I have had the similar experience as you with my wood boiler. I partially shut down the draft opening to lessen the air intake. That way their isn't such an inrush of air. It was a matter of learning over time just how much draft opening was enough, but not too much. If I want a roaring fire, then I open the draft full.
The other thing to learn over time, is how much wood in the firebox is needed when it's not cold out, and the wind is or isn't blowing, and a number of other tricks needed to have good control and not blow off any steam, or have a cold house. Knowing your wood supply is an important factor in the equation as well.
south central Wisconsin
It may be that my sole purpose in life is simply to serve as a warning to others


It's a learning experience.  As I said, I've only been running it for a total of six, non-continuous months, and I'm not there all the time as the house is still under construction.  Another factor is that most of what I've been burning is offcuts and scraps from the house project - mostly pine.  I have a huge pile of it that I'm trying to get rid of, and along about February I'll have burnt thru most of it and can start on some hardwood.

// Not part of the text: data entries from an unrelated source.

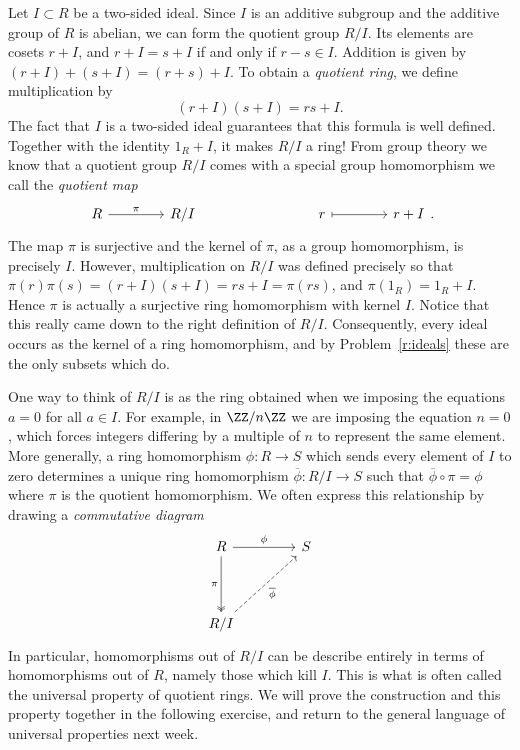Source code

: \documentclass[12pt,reqno]{amsart}
\begin{document}
\hrulefill
 
 
Let $I\subset R$ be a two-sided ideal. Since $I$ is an additive subgroup and the additive group of $R$ is abelian, we can form the quotient group $R/I$. Its elements are cosets $r+I$, and $r+I=s+I$ if and only if $r-s\in I$. Addition is given by $(r+I)+(s+I)=(r+s)+I$. To obtain a \emph{quotient ring}, we define multiplication by
\[
 (r+I)(s+I)=rs+I.
\]
The fact that $I$ is a two-sided ideal guarantees that this formula is well defined. Together with the identity $1_R+I$, it makes $R/I$ a ring!  From group theory we know that a quotient group $R/I$ comes with a special group homomorphism we call the \emph{quotient map}
 \[
 \begin{tikzcd}[row sep = .3em, column sep = 4em]
 R \arrow[r, "\pi"] & R/I & & r \arrow[r, mapsto] & r+I
 \end{tikzcd}.
 \]
 The map $\pi$ is surjective and the kernel of $\pi$, as a group homomorphism, is precisely $I$. However, multiplication on $R/I$ was defined precisely so that $\pi(r)\pi(s)=(r+I)(s+I)=rs+I=\pi(rs)$, and $\pi(1_R)=1_R+I$. Hence $\pi$ is actually a surjective ring homomorphism with kernel $I$. Notice that this really came down to the right definition of $R/I$. Consequently, every ideal occurs as the kernel of a ring homomorphism, and by Problem~\ref{r:ideals} these are the only subsets which do.
 
One way to think of $R/I$ is as the ring obtained when we imposing the equations $a=0$ for all $a\in I$. For example, in $\ZZ/n\ZZ$ we are imposing the equation $n=0$, which forces integers differing by a multiple of $n$ to represent the same element. More generally, a ring homomorphism $\phi:R\to S$ which sends every element of $I$ to zero determines a unique ring homomorphism $\overline{\phi}:R/I\to S$ such that $\overline{\phi}\circ\pi=\phi$ where $\pi$ is the quotient homomorphism. We often express this relationship by drawing a \emph{commutative diagram}
\[
\begin{tikzcd}[column sep=4em,row sep=4em]
R \arrow[r,"\phi"] \arrow[d,two heads,"\pi"'] & S \\
R/I \arrow[ur,dashed,"\overline\phi"'] &
\end{tikzcd}
\]
In particular, homomorphisms out of $R/I$ can be describe entirely in terms of homomorphisms out of $R$, namely those which kill $I$. This is what is often called the universal property of quotient rings. We will prove the construction and this property together in the following exercise, and return to the general language of universal properties next week.
 
\end{document}
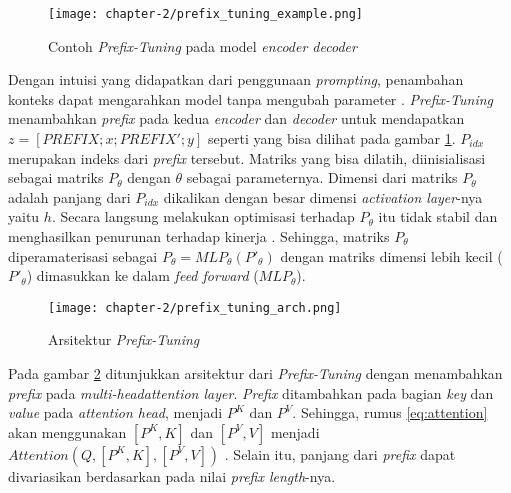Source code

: \begin{figure}[h]
    \vspace{0.25cm}
    \centering
    \texttt{[image: chapter-2/prefix\_tuning\_example.png]}
    \caption{Contoh \textit{Prefix-Tuning} pada model \textit{encoder decoder} \parencite{prefix_tuning}}
    \label{fig:prefix_tuning_example}
\end{figure}

Dengan intuisi yang didapatkan dari penggunaan \textit{prompting}, penambahan konteks dapat mengarahkan model tanpa mengubah parameter \parencite{prefix_tuning}. \textit{Prefix-Tuning} menambahkan \textit{prefix} pada kedua \textit{encoder} dan \textit{decoder} untuk mendapatkan $z = [PREFIX;x;PREFIX';y]$ seperti yang bisa dilihat pada gambar \ref{fig:prefix_tuning_example}. $P_{idx}$ merupakan indeks dari \textit{prefix} tersebut. Matriks yang bisa dilatih, diinisialisasi sebagai matriks $P_\theta$ dengan $\theta$ sebagai parameternya. Dimensi dari matriks $P_\theta$ adalah panjang dari $P_{idx}$ dikalikan dengan besar dimensi \textit{activation layer}-nya yaitu $h$. Secara langsung melakukan optimisasi terhadap $P_\theta$ itu tidak stabil dan menghasilkan penurunan terhadap kinerja \parencite{prefix_tuning}. Sehingga, matriks $P_\theta$ diperamaterisasi sebagai $P_\theta = MLP_\theta(P'_\theta)$ dengan matriks dimensi lebih kecil ($P'_\theta$) dimasukkan ke dalam \textit{feed forward} ($MLP_\theta$).

\begin{figure}[h]
    \vspace{0.25cm}
    \centering
    \texttt{[image: chapter-2/prefix\_tuning\_arch.png]}
    \caption{Arsitektur \textit{Prefix-Tuning} \parencite{prefix_tuning}}
    \label{fig:prefix_tuning_arch}
\end{figure}

Pada gambar \ref{fig:prefix_tuning_arch} ditunjukkan arsitektur dari \textit{Prefix-Tuning} dengan menambahkan \textit{prefix} pada \textit{multi-headattention layer}. \textit{Prefix} ditambahkan pada bagian \textit{key} dan \textit{value} pada \textit{attention head}, menjadi $P^K$ dan $P^V$. Sehingga, rumus \ref{eq:attention} akan menggunakan $[P^K, K]$ dan $[P^V, V]$ menjadi $Attention(Q, [P^K, K], [P^V, V])$ \parencite{adapterhub}. Selain itu, panjang dari \textit{prefix} dapat divariasikan berdasarkan pada nilai \textit{prefix length}-nya.

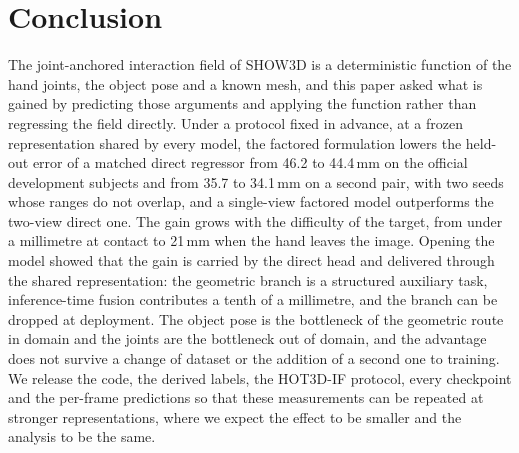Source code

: \section{Conclusion}
\label{sec:conclusion}

The joint-anchored interaction field of SHOW3D is a deterministic function of the hand joints, the object pose and a known mesh, and this paper asked what is gained by predicting those arguments and applying the function rather than regressing the field directly. Under a protocol fixed in advance, at a frozen representation shared by every model, the factored formulation lowers the held-out error of a matched direct regressor from 46.2 to 44.4\,mm on the official development subjects and from 35.7 to 34.1\,mm on a second pair, with two seeds whose ranges do not overlap, and a single-view factored model outperforms the two-view direct one. The gain grows with the difficulty of the target, from under a millimetre at contact to 21\,mm when the hand leaves the image. Opening the model showed that the gain is carried by the direct head and delivered through the shared representation: the geometric branch is a structured auxiliary task, inference-time fusion contributes a tenth of a millimetre, and the branch can be dropped at deployment. The object pose is the bottleneck of the geometric route in domain and the joints are the bottleneck out of domain, and the advantage does not survive a change of dataset or the addition of a second one to training. We release the code, the derived labels, the HOT3D-IF protocol, every checkpoint and the per-frame predictions so that these measurements can be repeated at stronger representations, where we expect the effect to be smaller and the analysis to be the same.
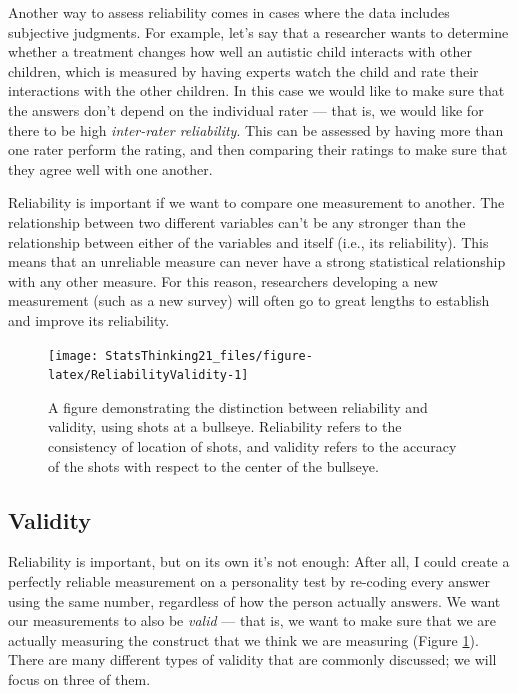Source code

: \documentclass[12pt,]{book}
\theoremstyle{definition}
\theoremstyle{definition}
\theoremstyle{definition}
\theoremstyle{remark}
\begin{document}
Another way to assess reliability comes in cases where the data includes subjective judgments. For example, let's say that a researcher wants to determine whether a treatment changes how well an autistic child interacts with other children, which is measured by having experts watch the child and rate their interactions with the other children. In this case we would like to make sure that the answers don't depend on the individual rater --- that is, we would like for there to be high \emph{inter-rater reliability}. This can be assessed by having more than one rater perform the rating, and then comparing their ratings to make sure that they agree well with one another.

Reliability is important if we want to compare one measurement to another. The relationship between two different variables can't be any stronger than the relationship between either of the variables and itself (i.e., its reliability). This means that an unreliable measure can never have a strong statistical relationship with any other measure. For this reason, researchers developing a new measurement (such as a new survey) will often go to great lengths to establish and improve its reliability.

\begin{figure}
\texttt{[image: StatsThinking21\_files/figure-latex/ReliabilityValidity-1]} \caption{A figure demonstrating the distinction between reliability and validity, using shots at a bullseye. Reliability refers to the consistency of location of shots, and validity refers to the accuracy of the shots with respect to the center of the bullseye. }\label{fig:ReliabilityValidity}
\end{figure}

\hypertarget{validity}{%
\subsection{Validity}\label{validity}}

Reliability is important, but on its own it's not enough: After all, I could create a perfectly reliable measurement on a personality test by re-coding every answer using the same number, regardless of how the person actually answers. We want our measurements to also be \emph{valid} --- that is, we want to make sure that we are actually measuring the construct that we think we are measuring (Figure \ref{fig:ReliabilityValidity}). There are many different types of validity that are commonly discussed; we will focus on three of them.
\end{document}
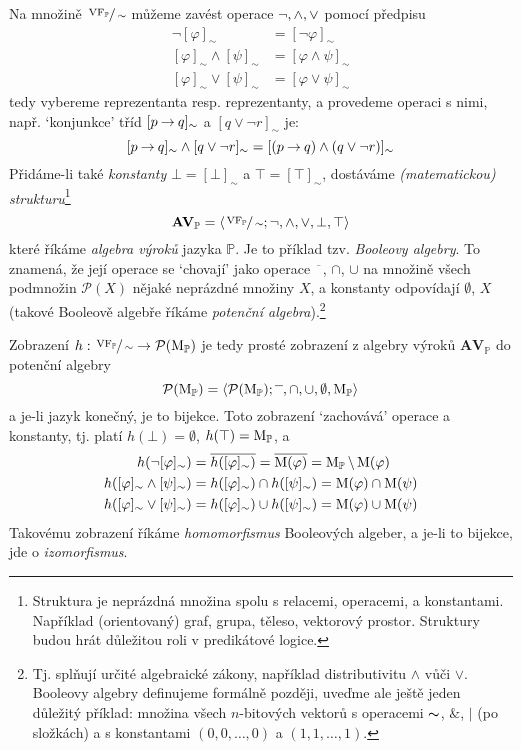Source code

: Na množině $\sfrac{\operatorname{VF}_\mathbb P}{\sim}$ můžeme zavést operace $\neg,{\land},{\lor}$ pomocí předpisu
\begin{align*}
    \neg [\varphi]_\sim &=[\neg\varphi]_\sim\\
    [\varphi]_\sim \land [\psi]_\sim &= [\varphi\land\psi]_\sim\\
    [\varphi]_\sim \lor [\psi]_\sim &= [\varphi\lor\psi]_\sim
\end{align*}
tedy vybereme reprezentanta resp. reprezentanty, a provedeme operaci s nimi, např. `konjunkce' tříd $[p\mathbin{\rightarrow} q]_\sim$ a $[q\lor \neg r]_\sim$ je:
$$
[p\mathbin{\rightarrow} q]_\sim\land[q\lor \neg r]_\sim=[(p\mathbin{\rightarrow} q)\land (q\lor \neg r)]_\sim
$$
Přidáme-li také \emph{konstanty} $\bot=[\bot]_\sim$ a $\top=[\top]_\sim$, dostáváme \emph{(matematickou) strukturu}\footnote{Struktura je neprázdná množina spolu s relacemi, operacemi, a konstantami. Například (orientovaný) graf, grupa, těleso, vektorový prostor. Struktury budou hrát důležitou roli v predikátové logice.}
$$
\mathbf{AV}_\mathbb P=\langle \sfrac{\operatorname{VF}_\mathbb P}{\sim}; \neg, {\land}, {\lor}, \bot, \top\rangle
$$
které říkáme \emph{algebra výroků} jazyka $\mathbb P$. Je to příklad tzv. \emph{Booleovy algebry}. To znamená,  že její operace se `chovají' jako operace $\overline{\phantom{x}}$, $\cap$, $\cup$ na množině všech podmnožin $\mathcal P(X)$ nějaké neprázdné množiny $X$, a konstanty odpovídají $\emptyset$, $X$ (takové Booleově algebře říkáme \emph{potenční algebra}).\footnote{Tj. splňují určité algebraické zákony, například distributivitu $\land$ vůči $\lor$. Booleovy algebry definujeme formálně později, uveďme ale ještě jeden důležitý příklad: množina všech $n$-bitových vektorů s operacemi $\thicksim$, $\&$, $|$ (po složkách) a s konstantami $(0,0,\dots,0)$ a $(1,1,\dots,1)$.}

Zobrazení $h:\sfrac{\operatorname{VF}_\mathbb P}{\sim}\to\mathcal P(\operatorname{M}_\mathbb P)$ je tedy prosté zobrazení z algebry výroků $\mathbf{AV}_\mathbb P$ do potenční algebry
$$
\mathbf{\mathcal P(\operatorname{M}_\mathbb P)}=\langle \mathcal P(\operatorname{M}_\mathbb P); \overline{\phantom{x}}, \cap, \cup, \emptyset, \operatorname{M}_\mathbb P\rangle
$$
a je-li jazyk konečný, je to bijekce. Toto zobrazení `zachovává' operace a konstanty, tj. platí $h(\bot)=\emptyset$, $h(\top)=\operatorname{M}_\mathbb P$, a
\begin{align*}
    h(\neg[\varphi]_\sim)&=\overline{h([\varphi]_\sim)}=\overline{\operatorname{M}(\varphi)}=\operatorname{M}_\mathbb P\setminus\operatorname{M}(\varphi)\\
    h([\varphi]_\sim\land[\psi]_\sim)&=h([\varphi]_\sim)\cap h([\psi]_\sim)=\operatorname{M}(\varphi)\cap\operatorname{M}(\psi)\\
    h([\varphi]_\sim\lor[\psi]_\sim)&=h([\varphi]_\sim)\cup h([\psi]_\sim)=\operatorname{M}(\varphi)\cup\operatorname{M}(\psi)
\end{align*}
Takovému zobrazení říkáme \emph{homomorfismus} Booleových algeber, a je-li to bijekce, jde o \emph{izomorfismus}.

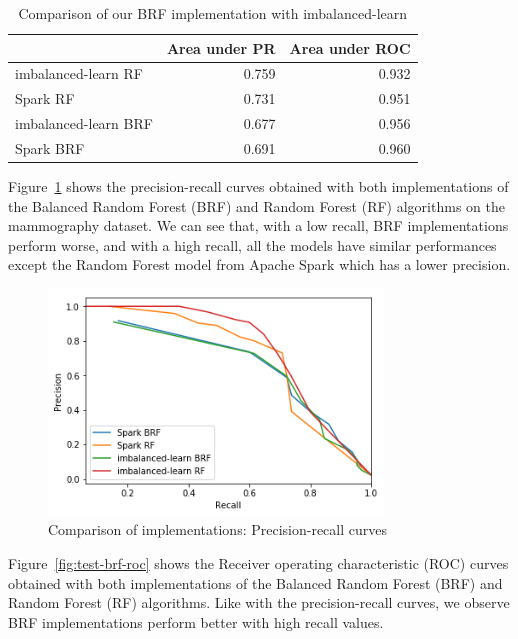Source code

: \documentclass[conference]{IEEEtran}
\begin{document}
\begin{table}[htbp]
\caption{Comparison of our BRF implementation with imbalanced-learn}
\begin{center}
\begin{tabular}{|l|r|r|}
\cline{2-3}
\multicolumn{1}{c|}{} &  Area under PR &  Area under ROC \\
\hline
imbalanced-learn RF  &          0.759 &           0.932 \\
Spark RF             &          0.731 &           0.951 \\
imbalanced-learn BRF &          0.677 &           0.956 \\
Spark BRF            &          0.691 &           0.960 \\
\hline
\end{tabular}
\label{table:test_brf_results}
\end{center}
\end{table}

Figure~\ref{fig:test-brf-precision-recall} shows the precision-recall curves obtained with both implementations of the Balanced Random Forest (BRF) and Random Forest (RF) algorithms on the mammography dataset. We can see that, with a low recall, BRF implementations perform worse, and with a high recall, all the models have similar performances except the Random Forest model from Apache Spark which has a lower precision.

\begin{figure}[htbp]
\centerline{\includegraphics[height=6cm, keepaspectratio]{Figures/test_brf_pr.png}}
\caption{Comparison of implementations: Precision-recall curves}
\label{fig:test-brf-precision-recall}
\end{figure}

Figure~\ref{fig:test-brf-roc} shows the Receiver operating characteristic (ROC) curves obtained with both implementations of the Balanced Random Forest (BRF) and Random Forest (RF) algorithms. Like with the precision-recall curves, we observe BRF implementations perform better with high recall values. 
\end{document}
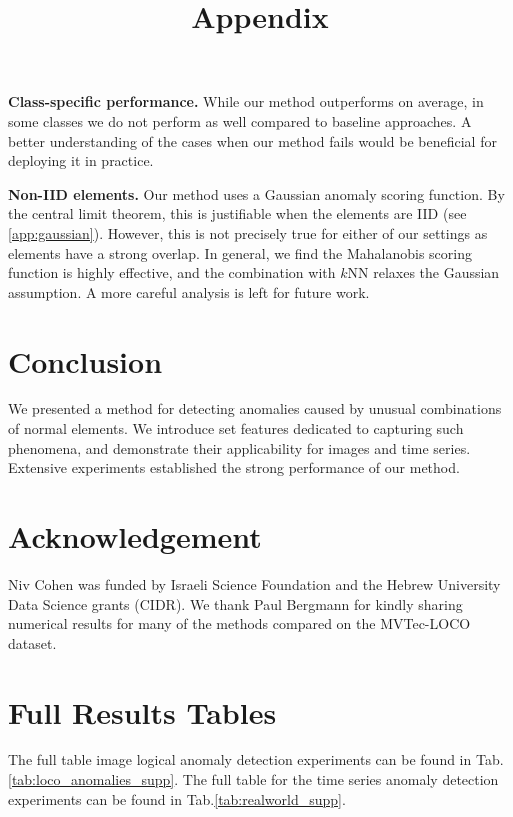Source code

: \documentclass{article}
\begin{document}
\textbf{Class-specific performance.} While our method outperforms on average, in some classes we do not perform as well compared to baseline approaches. A better understanding of the cases when our method fails would be beneficial for deploying it in practice.

\textbf{Non-IID elements.} Our method uses a Gaussian anomaly scoring function. By the central limit theorem, this is justifiable when the elements are IID (see \cref{app:gaussian}). However, this is not precisely true for either of our settings as elements have a strong overlap. In general, we find the Mahalanobis scoring function is highly effective, and the combination with $k$NN relaxes the Gaussian assumption. A more careful analysis is left for future work.

\section{Conclusion}

We presented a method for detecting anomalies caused by unusual combinations of normal elements. We introduce set features dedicated to capturing such phenomena, and demonstrate their applicability for images and time series. Extensive experiments established the strong performance of our method.

\section{Acknowledgement}
Niv Cohen was funded by Israeli Science Foundation and the Hebrew University Data Science grants (CIDR). We thank Paul Bergmann for kindly sharing numerical results for many of the methods compared on the MVTec-LOCO dataset. 






\clearpage

\appendix

 \title{Appendix}

\section{Full Results Tables}
\label{app:full_results}
The full table image logical anomaly detection experiments can be found in Tab.\ref{tab:loco_anomalies_supp}.
The full table for the time series anomaly detection experiments can be found in Tab.\ref{tab:realworld_supp}.
\end{document}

I have the Hardy H4, 130 gallon, 180,000 BTU. Most people around here have the smaller H2, 100 gallon, 120,000 BTU. I wanted the larger one so I could put a larger load of wood in it. It also provides the extra heat for the green house and kiln. As I mentioned earlier, it is very important to set it up for the ease of firewood management. I have a metal carport right next to the furnace for the firewood. No problem to load it in the rain. I have not had any problem with boiling the water except when I failed to close one of the doors. I don't have the domestic hot water connected yet. I just can't seem to find that round tuit. Seems like I saw the literature on a furnace you could load with the FEL but I think it would be a bit large for a home.


What do you do for hot water in the summer? LeeB
'98 LT40HDD/Lombardini, Case 580L, Cat D4C, JD 3032 tractor, JD 5410 tractor, Husky 346, 372 and 562XP's. Stihl MS180 and MS361, 1998 and 2006 3/4 Ton 5.9 Cummins 4x4's, 1989 Dodge D100 w/ 318, and a 1966 Chevy C60 w/ dump bed.


Quote from: LeeB on December 13, 2006, 05:30:31 PM
What do you do for hot water in the summer? LeeB

Either feed the boiler or let the backup propane burner take over.


For the water BOILING over you need to adjust the high temp shut off temperature down a bit lower. OR go to a different type of thermostat which can sence WHERE the temp is and when it shut down sooner to prevent this.   One of the guys at work has recently changed his and now uses alot less wood as well as 0 boil overs since then.   His was a simple bulb stat and he upgraded to a better unit with beter control features...    Anyhow one other thing is to make sure you're DOOR seal is goo all way around and making contact, any I mean ANY air leaks can cause boil over too...   Also make sure all dampers are closing fully..  some use dampers on both stack and intake air, others use pressure blower on inlet and dampers on stack ect.   all of these work in conjunction to maintain temp inside the water jacket.   

Mark M
I'm looking for help all the shrinks have given up on me :o


I won't be much help since i built mine, I've turned my water temp all the way down to 160 degrees. Mine gets the heat in the trailer VIA an water to air heat exchanger under the furnace. Furnace blower moves tha air across it and through the ductwork. At 180 degrees I was getting boil overs. Part of the problem is the door design which I'm working on changing. Also at 180 degrees you couldn't step on a register without getting a minor burn.

I also found burning green wood on warm days helps keep the heat down

Breezewood 24 inch mill
Have a wooderful day!!


Engineer, I think Spiker has answered your boil over problem, with the thermostat. I have the 5648 also and have never boiled over. Our house is 1800 sq. ft so the furnace is way over kill. I bought this size in anticipation of taking it with us to the farm when we move there.